* TASK BRIEF
Print the entries underneath word for word, omitting whatever pictures they contain.

* DATA EXTRACTS
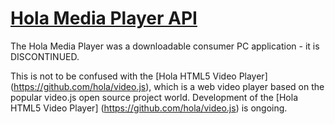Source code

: # [Hola Media Player API](https://hola.org/player)

The Hola Media Player was a downloadable consumer PC application - it is DISCONTINUED.

This is not to be confused with the [Hola HTML5 Video Player] (https://github.com/hola/video.js), which is a web video player based on the popular video.js open source project world. Development of the [Hola HTML5 Video Player] (https://github.com/hola/video.js) is ongoing.
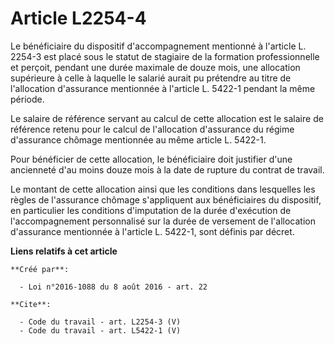 # Article L2254-4

Le bénéficiaire du dispositif d'accompagnement mentionné à l'article L. 2254-3 est placé sous le statut de stagiaire de la
formation professionnelle et perçoit, pendant une durée maximale de douze mois, une allocation supérieure à celle à laquelle
le salarié aurait pu prétendre au titre de l'allocation d'assurance mentionnée à l'article L. 5422-1 pendant la même
période. 

Le salaire de référence servant au calcul de cette allocation est le salaire de référence retenu pour le calcul de
l'allocation d'assurance du régime d'assurance chômage mentionnée au même article L. 5422-1. 

Pour bénéficier de cette allocation, le bénéficiaire doit justifier d'une ancienneté d'au moins douze mois à la date de
rupture du contrat de travail. 

Le montant de cette allocation ainsi que les conditions dans lesquelles les règles de l'assurance chômage s'appliquent aux
bénéficiaires du dispositif, en particulier les conditions d'imputation de la durée d'exécution de l'accompagnement
personnalisé sur la durée de versement de l'allocation d'assurance mentionnée à l'article L. 5422-1, sont définis par décret.

**Liens relatifs à cet article**

	**Créé par**:

	  - Loi n°2016-1088 du 8 août 2016 - art. 22

	**Cite**:

	  - Code du travail - art. L2254-3 (V)
	  - Code du travail - art. L5422-1 (V)
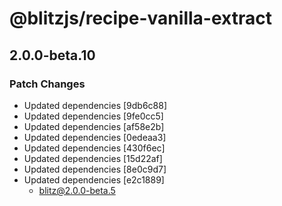 # @blitzjs/recipe-vanilla-extract

## 2.0.0-beta.10

### Patch Changes

- Updated dependencies [9db6c88]
- Updated dependencies [9fe0cc5]
- Updated dependencies [af58e2b]
- Updated dependencies [0edeaa3]
- Updated dependencies [430f6ec]
- Updated dependencies [15d22af]
- Updated dependencies [8e0c9d7]
- Updated dependencies [e2c1889]
  - blitz@2.0.0-beta.5
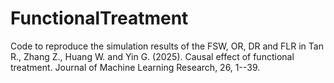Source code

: # FunctionalTreatment
Code to reproduce the simulation results of the FSW, OR, DR and FLR in Tan R., Zhang Z., Huang W. and Yin G. (2025). Causal effect of functional treatment. Journal of Machine Learning Research, 26, 1--39.
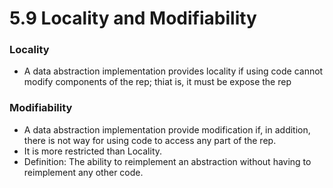 5.9 Locality and Modifiability
===

### Locality
- A data abstraction implementation provides locality if using code cannot modify components of the rep; thiat is, it must be expose the rep

### Modifiability
- A data abstraction implementation provide modification if, in addition, there is not way for using code to access any part of the rep.
- It is more restricted than Locality.
- Definition: The ability to reimplement an abstraction without having to reimplement any other code.
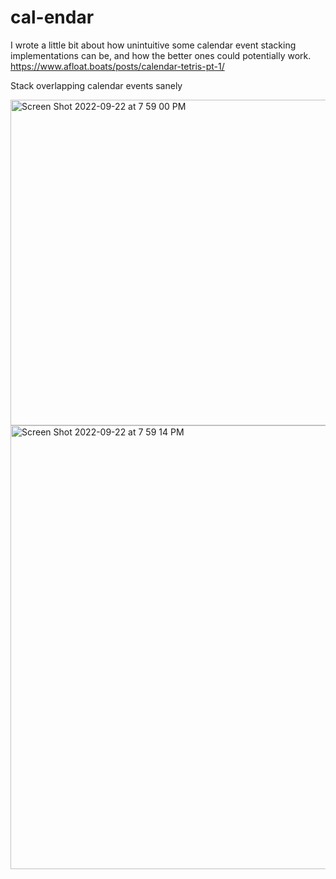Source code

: # cal-endar
I wrote a little bit about how unintuitive some calendar event stacking implementations can be, and how the better ones could potentially work.
https://www.afloat.boats/posts/calendar-tetris-pt-1/

Stack overlapping calendar events sanely

<img width="521" alt="Screen Shot 2022-09-22 at 7 59 00 PM" src="https://user-images.githubusercontent.com/11029896/210906906-f87df1ed-c48a-467a-9ae4-4b7ab7e76333.png">

<img width="710" alt="Screen Shot 2022-09-22 at 7 59 14 PM" src="https://user-images.githubusercontent.com/11029896/210906914-674c858f-ec6b-461a-a9bb-163738ef9470.png">

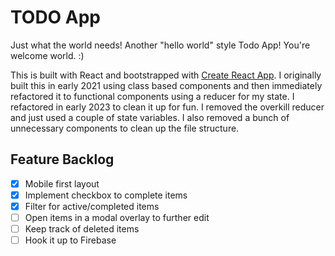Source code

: # TODO App

Just what the world needs! Another "hello world" style Todo App! You're welcome world. :)

This is built with React and bootstrapped with [Create React App](https://github.com/facebook/create-react-app). I originally built this in early 2021 using class based components and then immediately refactored it to functional components using a reducer for my state. I refactored in early 2023 to clean it up for fun. I removed the overkill reducer and just used a couple of state variables. I also removed a bunch of unnecessary components to clean up the file structure.

## Feature Backlog

- [x] Mobile first layout
- [x] Implement checkbox to complete items
- [x] Filter for active/completed items
- [ ] Open items in a modal overlay to further edit
- [ ] Keep track of deleted items
- [ ] Hook it up to Firebase
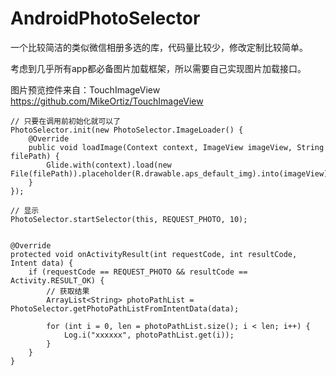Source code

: # AndroidPhotoSelector

一个比较简洁的类似微信相册多选的库，代码量比较少，修改定制比较简单。

考虑到几乎所有app都必备图片加载框架，所以需要自己实现图片加载接口。

图片预览控件来自：TouchImageView https://github.com/MikeOrtiz/TouchImageView

    // 只要在调用前初始化就可以了
    PhotoSelector.init(new PhotoSelector.ImageLoader() {
        @Override
        public void loadImage(Context context, ImageView imageView, String filePath) {
            Glide.with(context).load(new File(filePath)).placeholder(R.drawable.aps_default_img).into(imageView);
        }
    });
        
    // 显示
    PhotoSelector.startSelector(this, REQUEST_PHOTO, 10);
        
        
    @Override
    protected void onActivityResult(int requestCode, int resultCode, Intent data) {
        if (requestCode == REQUEST_PHOTO && resultCode == Activity.RESULT_OK) {
            // 获取结果
            ArrayList<String> photoPathList = PhotoSelector.getPhotoPathListFromIntentData(data);

            for (int i = 0, len = photoPathList.size(); i < len; i++) {
                Log.i("xxxxxx", photoPathList.get(i));
            }
        }
    }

* REPLY
Source code

: # [Hola Media Player API](https://hola.org/player)

The Hola Media Player was a downloadable consumer PC application - it is DISCONTINUED.

This is not to be confused with the [Hola HTML5 Video Player] (https://github.com/hola/video.js), which is a web video player based on the popular video.js open source project world. Development of the [Hola HTML5 Video Player] (https://github.com/hola/video.js) is ongoing.
 # Article L2254-4

Le bénéficiaire du dispositif d'accompagnement mentionné à l'article L. 2254-3 est placé sous le statut de stagiaire de la
formation professionnelle et perçoit, pendant une durée maximale de douze mois, une allocation supérieure à celle à laquelle
le salarié aurait pu prétendre au titre de l'allocation d'assurance mentionnée à l'article L. 5422-1 pendant la même
période. 

Le salaire de référence servant au calcul de cette allocation est le salaire de référence retenu pour le calcul de
l'allocation d'assurance du régime d'assurance chômage mentionnée au même article L. 5422-1. 

Pour bénéficier de cette allocation, le bénéficiaire doit justifier d'une ancienneté d'au moins douze mois à la date de
rupture du contrat de travail. 

Le montant de cette allocation ainsi que les conditions dans lesquelles les règles de l'assurance chômage s'appliquent aux
bénéficiaires du dispositif, en particulier les conditions d'imputation de la durée d'exécution de l'accompagnement
personnalisé sur la durée de versement de l'allocation d'assurance mentionnée à l'article L. 5422-1, sont définis par décret.

**Liens relatifs à cet article**

	**Créé par**:

	  - Loi n°2016-1088 du 8 août 2016 - art. 22

	**Cite**:

	  - Code du travail - art. L2254-3 (V)
	  - Code du travail - art. L5422-1 (V)
 # @blitzjs/recipe-vanilla-extract

## 2.0.0-beta.10

### Patch Changes

- Updated dependencies [9db6c88]
- Updated dependencies [9fe0cc5]
- Updated dependencies [af58e2b]
- Updated dependencies [0edeaa3]
- Updated dependencies [430f6ec]
- Updated dependencies [15d22af]
- Updated dependencies [8e0c9d7]
- Updated dependencies [e2c1889]
  - blitz@2.0.0-beta.5
Source code

: # FunctionalTreatment
Code to reproduce the simulation results of the FSW, OR, DR and FLR in Tan R., Zhang Z., Huang W. and Yin G. (2025). Causal effect of functional treatment. Journal of Machine Learning Research, 26, 1--39.
 5.9 Locality and Modifiability
===

### Locality
- A data abstraction implementation provides locality if using code cannot modify components of the rep; thiat is, it must be expose the rep

### Modifiability
- A data abstraction implementation provide modification if, in addition, there is not way for using code to access any part of the rep.
- It is more restricted than Locality.
- Definition: The ability to reimplement an abstraction without having to reimplement any other code.
Source code

: # cal-endar
I wrote a little bit about how unintuitive some calendar event stacking implementations can be, and how the better ones could potentially work.
https://www.afloat.boats/posts/calendar-tetris-pt-1/

Stack overlapping calendar events sanely

<img width="521" alt="Screen Shot 2022-09-22 at 7 59 00 PM" src="https://user-images.githubusercontent.com/11029896/210906906-f87df1ed-c48a-467a-9ae4-4b7ab7e76333.png">

<img width="710" alt="Screen Shot 2022-09-22 at 7 59 14 PM" src="https://user-images.githubusercontent.com/11029896/210906914-674c858f-ec6b-461a-a9bb-163738ef9470.png">

Source code

: # TODO App

Just what the world needs! Another "hello world" style Todo App! You're welcome world. :)

This is built with React and bootstrapped with [Create React App](https://github.com/facebook/create-react-app). I originally built this in early 2021 using class based components and then immediately refactored it to functional components using a reducer for my state. I refactored in early 2023 to clean it up for fun. I removed the overkill reducer and just used a couple of state variables. I also removed a bunch of unnecessary components to clean up the file structure.

## Feature Backlog

- [x] Mobile first layout
- [x] Implement checkbox to complete items
- [x] Filter for active/completed items
- [ ] Open items in a modal overlay to further edit
- [ ] Keep track of deleted items
- [ ] Hook it up to Firebase
Source code

: # AndroidPhotoSelector

一个比较简洁的类似微信相册多选的库，代码量比较少，修改定制比较简单。

考虑到几乎所有app都必备图片加载框架，所以需要自己实现图片加载接口。

图片预览控件来自：TouchImageView https://github.com/MikeOrtiz/TouchImageView

    // 只要在调用前初始化就可以了
    PhotoSelector.init(new PhotoSelector.ImageLoader() {
        @Override
        public void loadImage(Context context, ImageView imageView, String filePath) {
            Glide.with(context).load(new File(filePath)).placeholder(R.drawable.aps_default_img).into(imageView);
        }
    });
        
    // 显示
    PhotoSelector.startSelector(this, REQUEST_PHOTO, 10);
        
        
    @Override
    protected void onActivityResult(int requestCode, int resultCode, Intent data) {
        if (requestCode == REQUEST_PHOTO && resultCode == Activity.RESULT_OK) {
            // 获取结果
            ArrayList<String> photoPathList = PhotoSelector.getPhotoPathListFromIntentData(data);

            for (int i = 0, len = photoPathList.size(); i < len; i++) {
                Log.i("xxxxxx", photoPathList.get(i));
            }
        }
    }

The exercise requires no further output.